Dans la capitale Khartoum, baignée dans une odeur de poudre, privée en partie d’eau et d’électricité, les habitants sont barricadés chez eux alors qu’une épaisse fumée noire monte du centre-ville où siègent les institutions politiques et militaires.
Les rares épiceries qui ouvrent ont prévenu qu’elles ne tiendraient que quelques jours faute d’approvisionnement et des hôpitaux qui accueillent les blessés manquent de sang et d’équipements.
Après la Ligue arabe et l’Union africaine, les Etats-Unis et le Royaume-Uni ont appelé lundi à la “cessation immédiate” des violences.
“Il y a une forte inquiétude partagée au sujet des combats (…) de la menace que cela représente pour les civils, pour la nation soudanaise et même potentiellement pour la région”, a déclaré le secrétaire d’Etat américain Antony Blinken après un entretien avec son homologue britannique James Cleverly au Japon.
Depuis des semaines, le conflit était latent entre les deux généraux qui ont évincé ensemble les civils du pouvoir lors du putsch d’octobre 2021, avant de retourner leurs armes l’un contre l’autre samedi matin.
Depuis, les combats à l’arme lourde n’ont pas cessé et l’armée de l’air vise régulièrement, même en plein Khartoum, les QG des Forces de soutien rapide (FSR).
Ces ex-miliciens de la guerre dans la région du Darfour, devenus les supplétifs officiels de l’armée, sont déployés dans la capitale, en treillis et en armes, luttant pour prendre le contrôle des infrastructures du pays.
Au moins 97 civils ont été tués, selon le syndicat officiel des médecins, dont 56 samedi et 41 dimanche, pour moitié environ à Khartoum et les combattants tués se comptent par “dizaines”.
L’armée a assuré dimanche soir que la situation était “extrêmement stable” tandis que les FSR se disaient “sur la voie de l’emporter définitivement”.
– Hôpitaux en détresse –
Dans les faits, il est impossible lundi de savoir quelle force contrôle quoi.
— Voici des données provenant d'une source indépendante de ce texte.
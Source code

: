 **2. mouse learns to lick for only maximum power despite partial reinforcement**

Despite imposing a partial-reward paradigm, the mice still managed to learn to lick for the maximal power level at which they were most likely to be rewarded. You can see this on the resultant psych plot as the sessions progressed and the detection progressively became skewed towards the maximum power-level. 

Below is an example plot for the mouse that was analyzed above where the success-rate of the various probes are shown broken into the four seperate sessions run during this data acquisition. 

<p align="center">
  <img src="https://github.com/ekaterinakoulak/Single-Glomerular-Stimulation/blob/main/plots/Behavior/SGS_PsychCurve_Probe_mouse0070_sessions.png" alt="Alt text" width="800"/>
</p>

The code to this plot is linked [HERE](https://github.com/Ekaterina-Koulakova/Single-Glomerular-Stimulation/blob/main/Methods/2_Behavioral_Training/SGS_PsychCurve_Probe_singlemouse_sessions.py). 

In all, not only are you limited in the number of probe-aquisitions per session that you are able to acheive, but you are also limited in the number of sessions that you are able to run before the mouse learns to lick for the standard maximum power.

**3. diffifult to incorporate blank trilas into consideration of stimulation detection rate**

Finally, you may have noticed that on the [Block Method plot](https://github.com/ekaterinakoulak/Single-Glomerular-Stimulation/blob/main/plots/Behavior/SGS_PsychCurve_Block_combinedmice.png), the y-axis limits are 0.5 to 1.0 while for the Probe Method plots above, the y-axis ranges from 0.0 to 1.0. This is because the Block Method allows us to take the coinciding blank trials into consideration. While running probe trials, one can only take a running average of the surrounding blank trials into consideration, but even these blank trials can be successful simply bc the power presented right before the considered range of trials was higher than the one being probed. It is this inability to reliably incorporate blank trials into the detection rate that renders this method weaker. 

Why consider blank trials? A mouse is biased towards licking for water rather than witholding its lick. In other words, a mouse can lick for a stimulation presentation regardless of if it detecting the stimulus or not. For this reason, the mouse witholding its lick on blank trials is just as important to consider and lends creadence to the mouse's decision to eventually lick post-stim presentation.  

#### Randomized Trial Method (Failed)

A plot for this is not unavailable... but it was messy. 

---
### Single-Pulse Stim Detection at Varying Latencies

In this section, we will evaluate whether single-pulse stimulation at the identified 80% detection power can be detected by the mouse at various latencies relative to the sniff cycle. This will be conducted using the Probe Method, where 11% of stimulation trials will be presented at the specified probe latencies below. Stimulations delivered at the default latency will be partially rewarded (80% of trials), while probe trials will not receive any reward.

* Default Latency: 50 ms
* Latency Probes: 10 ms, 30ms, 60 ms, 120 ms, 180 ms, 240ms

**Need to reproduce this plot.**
Les FSR ont annoncé avoir pris l’aéroport et être entrés dans le palais présidentiel, ce que l’armée a nié.
L’armée assure surtout tenir le QG de son état-major, l’un des principaux complexes du pouvoir à Khartoum.
Quant à la télévision d’Etat, les deux parties assurent aussi l’avoir prise. Mais les habitants des alentours font état de combats continus tandis qu’à l’antenne, seuls des chants patriotiques sont diffusés, comme lors du putsch.
Alors qu’aucune trêve ne se dessine, médecins et humanitaires tirent la sonnette d’alarme: en temps normal déjà, au Soudan, les foyers ne sont alimentés en électricité que quelques heures par jour. Dans certains quartiers de Khartoum, elle est totalement coupée depuis samedi, comme l’eau courante.
Des médecins ont annoncé des coupures d’électricité dans des salles d’opération et selon l’Organisation mondiale de la Santé (OMS), “plusieurs des neuf hôpitaux de Khartoum qui reçoivent des civils blessés n’ont plus de sang, d’équipement de transfusion, de fluides intraveineux et d’autres matériels vitaux”.
Les patients, parfois des enfants, et leurs proches “n’ont plus ni à boire ni à manger”, a affirmé un réseau de médecins pro-démocratie, disant ne plus pouvoir laisser partir en sécurité les patients soignés, ce qui crée “un engorgement qui empêche de s’occuper de tous”.
Les “couloirs humanitaires” de trois heures annoncés dimanche après-midi par les deux belligérants n’ont pas changé la donne: durant tout ce temps, explosions et tirs n’ont pas cessé à Khartoum.
– “Première fois à Khartoum” –
Alors que plus du tiers des 45 millions de Soudanais avaient besoin d’aide humanitaire avant la récente flambée de violence, le Programme alimentaire mondial (PAM) a suspendu dimanche son aide après la mort de trois de ses employés au Darfour (ouest).
“C’est la première fois de l’histoire du Soudan depuis l’indépendance (en 1956) qu’il y a un tel niveau de violence dans le centre, à Khartoum”, assure à l’AFP Kholood Khair, qui a fondé le centre de recherche Confluence Advisory à Khartoum.
Khartoum “a toujours été l’endroit le plus sûr du Soudan, pendant les guerres meurtrières contre des rebelles” lancées au Darfour et ailleurs dans les années 2000, poursuit-t-elle.
“Aujourd’hui, les combats se déroulent partout dans la ville, les FSR sont implantées partout et notamment dans des zones densément peuplées car les belligérants ont cru que la possibilité d’un bilan civil élevé allait dissuader l’autre camp: maintenant on sait que leur lutte de pouvoir à tout prix l’a emporté”, ajoute Kholood Khair.